Task goal:
Whenever a line in the records below contains "DoxyCompactItemize", pick it out.

Task data:
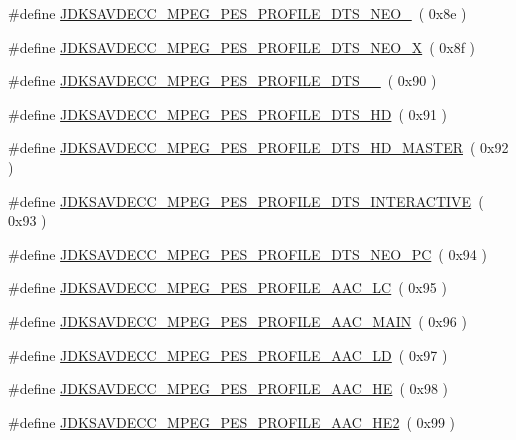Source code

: \begin{DoxyCompactItemize}
\#define \hyperlink{group__mpeg__pes__profile_ga11a82c311a629098c2ba8753fd6f116d}{J\+D\+K\+S\+A\+V\+D\+E\+C\+C\+\_\+\+M\+P\+E\+G\+\_\+\+P\+E\+S\+\_\+\+P\+R\+O\+F\+I\+L\+E\+\_\+\+D\+T\+S\+\_\+\+N\+E\+O\+\_}~( 0x8e )
\item 
\#define \hyperlink{group__mpeg__pes__profile_ga341441171e0deb9a544a13fab87346be}{J\+D\+K\+S\+A\+V\+D\+E\+C\+C\+\_\+\+M\+P\+E\+G\+\_\+\+P\+E\+S\+\_\+\+P\+R\+O\+F\+I\+L\+E\+\_\+\+D\+T\+S\+\_\+\+N\+E\+O\+\_\+X}~( 0x8f )
\item 
\#define \hyperlink{group__mpeg__pes__profile_ga2a710518b1c02495ad0b397f26cb5c52}{J\+D\+K\+S\+A\+V\+D\+E\+C\+C\+\_\+\+M\+P\+E\+G\+\_\+\+P\+E\+S\+\_\+\+P\+R\+O\+F\+I\+L\+E\+\_\+\+D\+T\+S\+\_\+\_}~( 0x90 )
\item 
\#define \hyperlink{group__mpeg__pes__profile_ga6812cac54612b98c6c2782fdf5877706}{J\+D\+K\+S\+A\+V\+D\+E\+C\+C\+\_\+\+M\+P\+E\+G\+\_\+\+P\+E\+S\+\_\+\+P\+R\+O\+F\+I\+L\+E\+\_\+\+D\+T\+S\+\_\+\+HD}~( 0x91 )
\item 
\#define \hyperlink{group__mpeg__pes__profile_ga8e5a93a879b8996160b4a00b4e4fb934}{J\+D\+K\+S\+A\+V\+D\+E\+C\+C\+\_\+\+M\+P\+E\+G\+\_\+\+P\+E\+S\+\_\+\+P\+R\+O\+F\+I\+L\+E\+\_\+\+D\+T\+S\+\_\+\+H\+D\+\_\+\+M\+A\+S\+T\+ER}~( 0x92 )
\item 
\#define \hyperlink{group__mpeg__pes__profile_gac2e4fe0fd4141ffa611ae20b2cadc381}{J\+D\+K\+S\+A\+V\+D\+E\+C\+C\+\_\+\+M\+P\+E\+G\+\_\+\+P\+E\+S\+\_\+\+P\+R\+O\+F\+I\+L\+E\+\_\+\+D\+T\+S\+\_\+\+I\+N\+T\+E\+R\+A\+C\+T\+I\+VE}~( 0x93 )
\item 
\#define \hyperlink{group__mpeg__pes__profile_gac79b67672be43c424d745721e913aecc}{J\+D\+K\+S\+A\+V\+D\+E\+C\+C\+\_\+\+M\+P\+E\+G\+\_\+\+P\+E\+S\+\_\+\+P\+R\+O\+F\+I\+L\+E\+\_\+\+D\+T\+S\+\_\+\+N\+E\+O\+\_\+\+PC}~( 0x94 )
\item 
\#define \hyperlink{group__mpeg__pes__profile_gae0908033cade1523b775ffa0340aca19}{J\+D\+K\+S\+A\+V\+D\+E\+C\+C\+\_\+\+M\+P\+E\+G\+\_\+\+P\+E\+S\+\_\+\+P\+R\+O\+F\+I\+L\+E\+\_\+\+A\+A\+C\+\_\+\+LC}~( 0x95 )
\item 
\#define \hyperlink{group__mpeg__pes__profile_ga406e9ee0e84f290775982a27d55bd0f4}{J\+D\+K\+S\+A\+V\+D\+E\+C\+C\+\_\+\+M\+P\+E\+G\+\_\+\+P\+E\+S\+\_\+\+P\+R\+O\+F\+I\+L\+E\+\_\+\+A\+A\+C\+\_\+\+M\+A\+IN}~( 0x96 )
\item 
\#define \hyperlink{group__mpeg__pes__profile_ga394afb81530b6b7f7c220c3c9355f8b7}{J\+D\+K\+S\+A\+V\+D\+E\+C\+C\+\_\+\+M\+P\+E\+G\+\_\+\+P\+E\+S\+\_\+\+P\+R\+O\+F\+I\+L\+E\+\_\+\+A\+A\+C\+\_\+\+LD}~( 0x97 )
\item 
\#define \hyperlink{group__mpeg__pes__profile_ga8ae361c7a8d7a3e017d75f27869090ce}{J\+D\+K\+S\+A\+V\+D\+E\+C\+C\+\_\+\+M\+P\+E\+G\+\_\+\+P\+E\+S\+\_\+\+P\+R\+O\+F\+I\+L\+E\+\_\+\+A\+A\+C\+\_\+\+HE}~( 0x98 )
\item 
\#define \hyperlink{group__mpeg__pes__profile_gaf4c745bf675356a7e02b2d1daf7ba6e3}{J\+D\+K\+S\+A\+V\+D\+E\+C\+C\+\_\+\+M\+P\+E\+G\+\_\+\+P\+E\+S\+\_\+\+P\+R\+O\+F\+I\+L\+E\+\_\+\+A\+A\+C\+\_\+\+H\+E2}~( 0x99 )
\end{DoxyCompactItemize}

Output of the exercise:
: \begin{DoxyCompactItemize}
\end{DoxyCompactItemize}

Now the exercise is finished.